Without getting tangled too much into details, here is the information it should contain:

  1. The machine to select, either by ID or by list of tags
  2. The kernel(s) and initramfs to boot
  3. The kernel command line to use
  4. The different serial console markers used to detect various conditions and trigger responses
  5. The different timeouts or watchdogs used

And here are some of the things it should NOT contain:

  1. Deployment method: DUTs should use auto-discoverable boot methods such as PXE. If the DUT can’t do that natively, flash a small bootloader that will be able to perform this action rather than asking your users to know how to deploy their test environment.
  2. Scripts: Streaming commands to a DUT is asking for trouble! First, you need to know how to stream the commands (telnet, SSH, serial console), then you need to interpret the result of each command to know when you can send the next one. This will inevitably lead to a disaster either due to mismatching locales, over synchronization which may affect test results, or corrupted characters from the serial console.

Now, good luck designing your job description format… or wait for the next posts which will document the one we came up with!

Job execution

Job execution is split into the following phases:

  1. Job queuing: The client asks the executor to run a particular job
  2. Job setup: The executor gathers all the artifacts needed for the boot and makes them accessible to the DUT
  3. Job execution: The DUT turns on, deploy, executes the test environment, uploads results, then shut down
  4. Job tear-down: The results from the job get forwarded to the client, before releasing all job resources

While the executor could perform all of these actions from the same process, we would recommend splitting the job execution into its own process as it prevents configuration changes from affecting currently-running jobs, make it easier to tell if a machine is running or idle, make live-updating the executor trivial (see Part 4 if you are wondering why this would be desirable), and make it easier to implement job preemption in the future.

Here is how we propose the executor should interact with the other services:


In this post, we defined a list of requirements to efficiently time-share test machines between users, identified sets of services that satisfy these requirements, and detailed their interactions using sequence diagrams.
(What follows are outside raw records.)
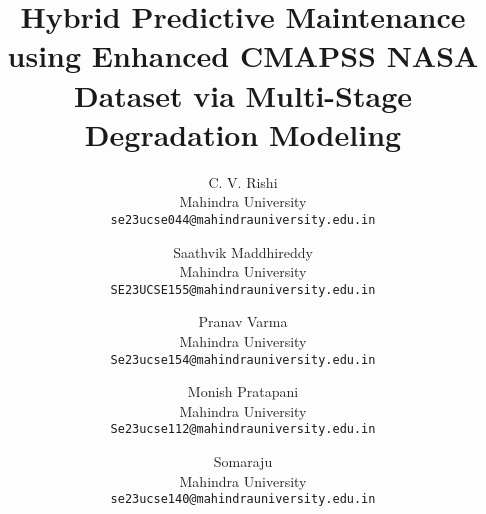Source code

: \documentclass[10pt,twocolumn,letterpaper]{article}
\title{Hybrid Predictive Maintenance using Enhanced CMAPSS NASA Dataset via Multi-Stage Degradation Modeling}
\author{C. V. Rishi\\
        Mahindra University\\
        {\tt\small se23ucse044@mahindrauniversity.edu.in}
        \and
        Saathvik Maddhireddy\\
        Mahindra University\\
        {\tt\small SE23UCSE155@mahindrauniversity.edu.in}
        \and
        Pranav Varma\\
        Mahindra University\\
        {\tt\small Se23ucse154@mahindrauniversity.edu.in}
        \and
        Monish Pratapani\\
        Mahindra University\\
        {\tt\small Se23ucse112@mahindrauniversity.edu.in}
        \and
        Somaraju\\
        Mahindra University\\
        {\tt\small se23ucse140@mahindrauniversity.edu.in}
}
\begin{document}
\maketitle








{
	\small
	
	
}
\end{document}
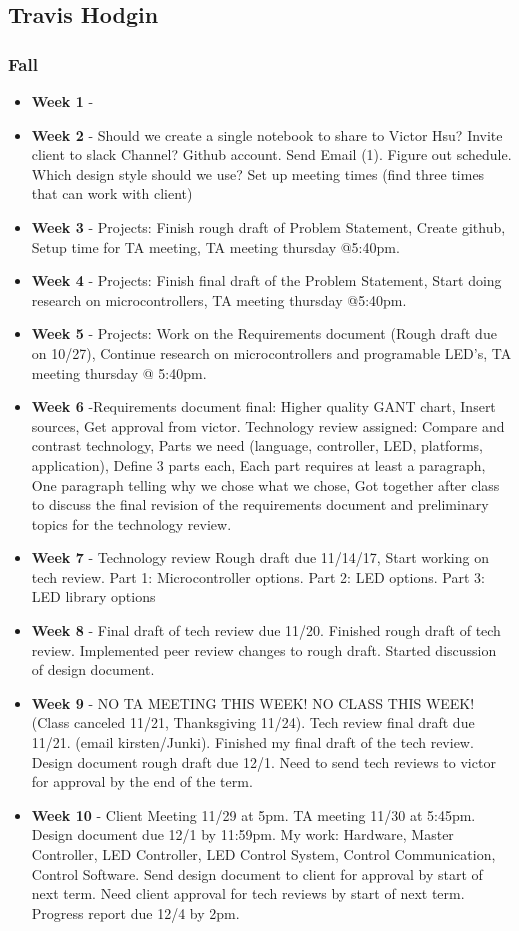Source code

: \documentclass[onecolumn, draftclsnofoot,10pt, compsoc]{IEEEtran}
\begin{document}
		\subsection{Travis Hodgin}
			\subsubsection{Fall}
				\begin{itemize}
					\item \textbf{Week 1} -
					\item \textbf{Week 2} - Should we create a single notebook to share to Victor Hsu? Invite client to slack Channel? Github account. Send Email (1). Figure out schedule. Which design style should we use? Set up meeting times (find three times that can work with client)
					\item \textbf{Week 3} - Projects: Finish rough draft of Problem Statement, Create github, Setup time for TA meeting, TA meeting thursday @5:40pm.
					\item \textbf{Week 4} - Projects: Finish final draft of the Problem Statement, Start doing research on microcontrollers, TA meeting thursday @5:40pm.
					\item \textbf{Week 5} - Projects: Work on the Requirements document (Rough draft due on 10/27), Continue research on microcontrollers and programable LED's, TA meeting thursday @ 5:40pm.
					\item \textbf{Week 6} -Requirements document final: Higher quality GANT chart, Insert sources, Get approval from victor. Technology review assigned:  Compare and contrast technology, Parts we need (language, controller, LED, platforms, application), Define 3 parts each, Each part requires at least a paragraph, One paragraph telling why we chose what we chose, Got together after class to discuss the final revision of the requirements document and preliminary topics for the technology review.
					\item \textbf{Week 7} - Technology review Rough draft due 11/14/17, Start working on tech review. Part 1: Microcontroller options. Part 2: LED options. Part 3: LED library options
					\item \textbf{Week 8} - Final draft of tech review due 11/20. Finished rough draft of tech review. Implemented peer review changes to rough draft. Started discussion of design document.
					\item \textbf{Week 9} - NO TA MEETING THIS WEEK! NO CLASS THIS WEEK! (Class canceled 11/21, Thanksgiving 11/24). Tech review final draft due 11/21. (email kirsten/Junki). Finished my final draft of the tech review. Design document rough draft due 12/1. Need to send tech reviews to victor for approval by the end of the term.
					\item \textbf{Week 10} - Client Meeting 11/29 at 5pm. TA meeting 11/30 at 5:45pm. Design document due 12/1 by 11:59pm. My work: Hardware, Master Controller, LED Controller, LED Control System, Control Communication, Control Software. Send design document to client for approval by start of next term. Need client approval for tech reviews by start of next term. Progress report due 12/4 by 2pm.
				\end{itemize}
\end{document}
Finally, we provided both recommendations and cautionary tales to help you set up your CI gateway.

In the next post, we will take a bit of breather and focus on the maintainability of the CI farm through the creation of an administrator dashboard, easing access to the gateway using a Wireguard VPN, and monitoring of both the CI gateway and the test machines.

By the end of this blog series, we aim to have propose a plug-and-play experience throughout the CI farm, and have it automatically and transparently expose runners on GitLab/GitHub. This system will also hopefully be partially hosted on to help developers write, test, and maintain their drivers. The goal would be to have a setup time of under an hour for newcomers!

That’s all for now, thanks for making it to the end of this post!